A Trilateral Dialogue on the United States, Africa and China is the proceedings of a private conference organized in Beijing by the Africa Growth Initiative and the John L. Thornton China Center at Brookings, with the Institute for Statistical, Social and Economic Research at the University of Ghana and the Chinese Academy of Social Sciences. The question was whether there was room for cooperation between the three sides to address Africa’s challenges. The conference identified common interests. Will that be enough to drive cooperation?
Asian Development Review, volume 30, number 2, has a number of great articles, including a superb paper about China’s indigenous innovation program and the role that foreign firms play in driving innovation in China, and another on on valuing firms in the region based on their political connections.

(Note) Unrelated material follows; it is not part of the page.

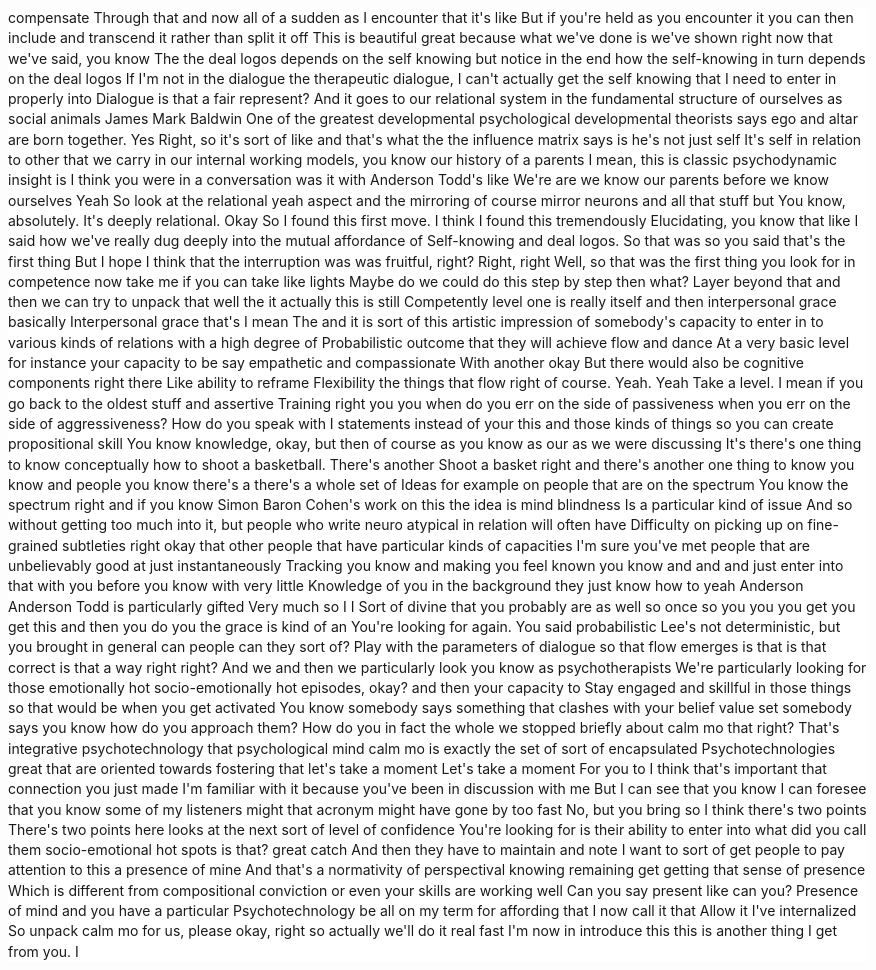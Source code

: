 compensate Through that and now all of a sudden as I encounter that it's like But if you're held as you encounter it you can then include and transcend it rather than split it off This is beautiful great because what we've done is we've shown right now that we've said, you know The the deal logos depends on the self knowing but notice in the end how the self-knowing in turn depends on the deal logos If I'm not in the dialogue the therapeutic dialogue, I can't actually get the self knowing that I need to enter in properly into Dialogue is that a fair represent? And it goes to our relational system in the fundamental structure of ourselves as social animals James Mark Baldwin One of the greatest developmental psychological developmental theorists says ego and altar are born together. Yes Right, so it's sort of like and that's what the the influence matrix says is he's not just self It's self in relation to other that we carry in our internal working models, you know our history of a parents I mean, this is classic psychodynamic insight is I think you were in a conversation was it with Anderson Todd's like We're are we know our parents before we know ourselves Yeah So look at the relational yeah aspect and the mirroring of course mirror neurons and all that stuff but You know, absolutely. It's deeply relational. Okay So I found this first move. I think I found this tremendously Elucidating, you know that like I said how we've really dug deeply into the mutual affordance of Self-knowing and deal logos. So that was so you said that's the first thing But I hope I think that the interruption was was fruitful, right? Right, right Well, so that was the first thing you look for in competence now take me if you can take like lights Maybe do we could do this step by step then what? Layer beyond that and then we can try to unpack that well the it actually this is still Competently level one is really itself and then interpersonal grace basically Interpersonal grace that's I mean The and it is sort of this artistic impression of somebody's capacity to enter in to various kinds of relations with a high degree of Probabilistic outcome that they will achieve flow and dance At a very basic level for instance your capacity to be say empathetic and compassionate With another okay But there would also be cognitive components right there Like ability to reframe Flexibility the things that flow right of course. Yeah. Yeah Take a level. I mean if you go back to the oldest stuff and assertive Training right you you when do you err on the side of passiveness when you err on the side of aggressiveness? How do you speak with I statements instead of your this and those kinds of things so you can create propositional skill You know knowledge, okay, but then of course as you know as our as we were discussing It's there's one thing to know conceptually how to shoot a basketball. There's another Shoot a basket right and there's another one thing to know you know and people you know there's a there's a whole set of Ideas for example on people that are on the spectrum You know the spectrum right and if you know Simon Baron Cohen's work on this the idea is mind blindness Is a particular kind of issue And so without getting too much into it, but people who write neuro atypical in relation will often have Difficulty on picking up on fine-grained subtleties right okay that other people that have particular kinds of capacities I'm sure you've met people that are unbelievably good at just instantaneously Tracking you know and making you feel known you know and and and just enter into that with you before you know with very little Knowledge of you in the background they just know how to yeah Anderson Anderson Todd is particularly gifted Very much so I I Sort of divine that you probably are as well so once so you you you get you get this and then you do you the grace is kind of an You're looking for again. You said probabilistic Lee's not deterministic, but you brought in general can people can they sort of? Play with the parameters of dialogue so that flow emerges is that is that correct is that a way right right? And we and then we particularly look you know as psychotherapists We're particularly looking for those emotionally hot socio-emotionally hot episodes, okay? and then your capacity to Stay engaged and skillful in those things so that would be when you get activated You know somebody says something that clashes with your belief value set somebody says you know how do you approach them? How do you in fact the whole we stopped briefly about calm mo that right? That's integrative psychotechnology that psychological mind calm mo is exactly the set of sort of encapsulated Psychotechnologies great that are oriented towards fostering that let's take a moment Let's take a moment For you to I think that's important that connection you just made I'm familiar with it because you've been in discussion with me But I can see that you know I can foresee that you know some of my listeners might that acronym might have gone by too fast No, but you bring so I think there's two points There's two points here looks at the next sort of level of confidence You're looking for is their ability to enter into what did you call them socio-emotional hot spots is that? great catch And then they have to maintain and note I want to sort of get people to pay attention to this a presence of mine And that's a normativity of perspectival knowing remaining get getting that sense of presence Which is different from compositional conviction or even your skills are working well Can you say present like can you? Presence of mind and you have a particular Psychotechnology be all on my term for affording that I now call it that Allow it I've internalized So unpack calm mo for us, please okay, right so actually we'll do it real fast I'm now in introduce this this is another thing I get from you. I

If you haven’t come across Breakout, Reuters’ series on China’s evolving defense posture, treat yourself – it will be worth your time. The series – which will ultimately reach eight parts in total – is not a primer as much as it is a focus on eight different aspects of China’s rise, sort of like a Robert Kaplan book. My favorite piece so far, “The Chinese Navy Dismembers Japan,” focuses on Maneuver 5, a large-scale exercise involving much of the PLAN designed to simulate a showdown between the PLAN and the Japanese Maritime Self-Defense Force.
The Strategic Studies Quarterly, vol. 7, issue 2, Summer 2013. This edition of the US Air Force’s geopolitical journal takes a multi-faceted look at the US pivot to Asia, China’s grand strategy, and the meeting of the two. Air Force publications can be a bit self-serving at times, but this collection of essays is first rate.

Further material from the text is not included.